Consolidation of Public Sector Banks in India


24 Aug 2017

PSB Consolidation: Cabinet gives nod to merge state-owned banks

Taking another step towards consolidation of public sector banks (PSBs), the Union Cabinet approved an "Alternative Mechanism" for constituting an inter-ministerial panel for overseeing the mergers of 21 state-run banks.

Finance Minister Arun Jaitley said their objective is to "create strong banks."

The government's move comes only a day after PSB employees went on a nationwide strike, protesting against the Centre's consolidation proposal.

Alternative Mechanism

PM Modi to decide on members of AM panel

PM Modi to decide on members of AM panel

Arun Jaitley would lead the Alternative Mechanism (AM) while PM Narendra Modi would appoint the panel members.

Jaitley said the merger proposals would come from PSB boards, after which the panel will take decisions based on commercial considerations.

However, questions are being raised about the timing and purpose of the consolidation, when most PSBs are reeling under losses and stressed loans.

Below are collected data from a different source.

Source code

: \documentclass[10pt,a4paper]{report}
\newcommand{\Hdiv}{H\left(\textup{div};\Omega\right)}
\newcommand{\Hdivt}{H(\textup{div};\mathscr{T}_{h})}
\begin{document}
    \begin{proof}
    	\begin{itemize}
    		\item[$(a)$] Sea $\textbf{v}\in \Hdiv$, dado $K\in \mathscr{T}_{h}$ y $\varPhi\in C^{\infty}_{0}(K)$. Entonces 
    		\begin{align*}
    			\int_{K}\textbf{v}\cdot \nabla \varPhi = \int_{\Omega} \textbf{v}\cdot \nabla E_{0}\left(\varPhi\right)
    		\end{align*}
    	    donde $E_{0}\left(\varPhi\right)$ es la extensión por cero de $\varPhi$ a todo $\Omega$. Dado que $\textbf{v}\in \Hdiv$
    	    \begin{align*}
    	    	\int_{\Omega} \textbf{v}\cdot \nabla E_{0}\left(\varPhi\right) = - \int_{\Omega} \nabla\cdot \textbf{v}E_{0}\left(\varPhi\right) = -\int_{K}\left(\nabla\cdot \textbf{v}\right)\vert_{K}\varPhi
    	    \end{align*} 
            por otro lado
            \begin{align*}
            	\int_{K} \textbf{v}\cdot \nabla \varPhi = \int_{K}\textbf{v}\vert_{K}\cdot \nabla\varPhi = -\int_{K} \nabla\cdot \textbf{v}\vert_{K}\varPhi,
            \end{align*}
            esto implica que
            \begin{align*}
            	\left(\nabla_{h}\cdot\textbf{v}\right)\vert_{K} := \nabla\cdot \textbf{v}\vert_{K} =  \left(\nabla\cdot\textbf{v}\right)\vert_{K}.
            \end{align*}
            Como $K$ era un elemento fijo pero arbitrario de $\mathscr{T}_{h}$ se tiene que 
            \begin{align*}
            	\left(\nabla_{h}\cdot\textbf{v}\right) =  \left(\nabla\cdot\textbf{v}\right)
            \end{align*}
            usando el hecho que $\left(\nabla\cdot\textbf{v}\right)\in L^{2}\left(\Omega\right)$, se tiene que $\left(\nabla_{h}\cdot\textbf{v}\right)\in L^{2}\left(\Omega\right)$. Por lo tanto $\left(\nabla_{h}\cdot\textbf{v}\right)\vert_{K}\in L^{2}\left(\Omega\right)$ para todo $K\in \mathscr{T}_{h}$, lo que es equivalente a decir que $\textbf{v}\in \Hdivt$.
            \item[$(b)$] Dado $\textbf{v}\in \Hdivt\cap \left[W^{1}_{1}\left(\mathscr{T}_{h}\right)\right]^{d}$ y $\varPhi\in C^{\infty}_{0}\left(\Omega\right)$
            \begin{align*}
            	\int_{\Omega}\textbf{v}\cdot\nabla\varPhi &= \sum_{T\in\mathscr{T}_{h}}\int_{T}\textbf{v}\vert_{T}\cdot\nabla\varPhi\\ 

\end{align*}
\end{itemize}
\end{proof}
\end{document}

The idea of merging state-owned banks

The consolidation of PSBs was initially recommended by former the RBI Governor M Narasimham around 1991.

He suggested the government to merge PSBs into a three-tier structure, having three large banks with a global presence at the top.

Later, in 2014, RBI's PJ Nayak Committee on governance of state-owned banks' boards also recommended that the government either merge or privatize the PSBs.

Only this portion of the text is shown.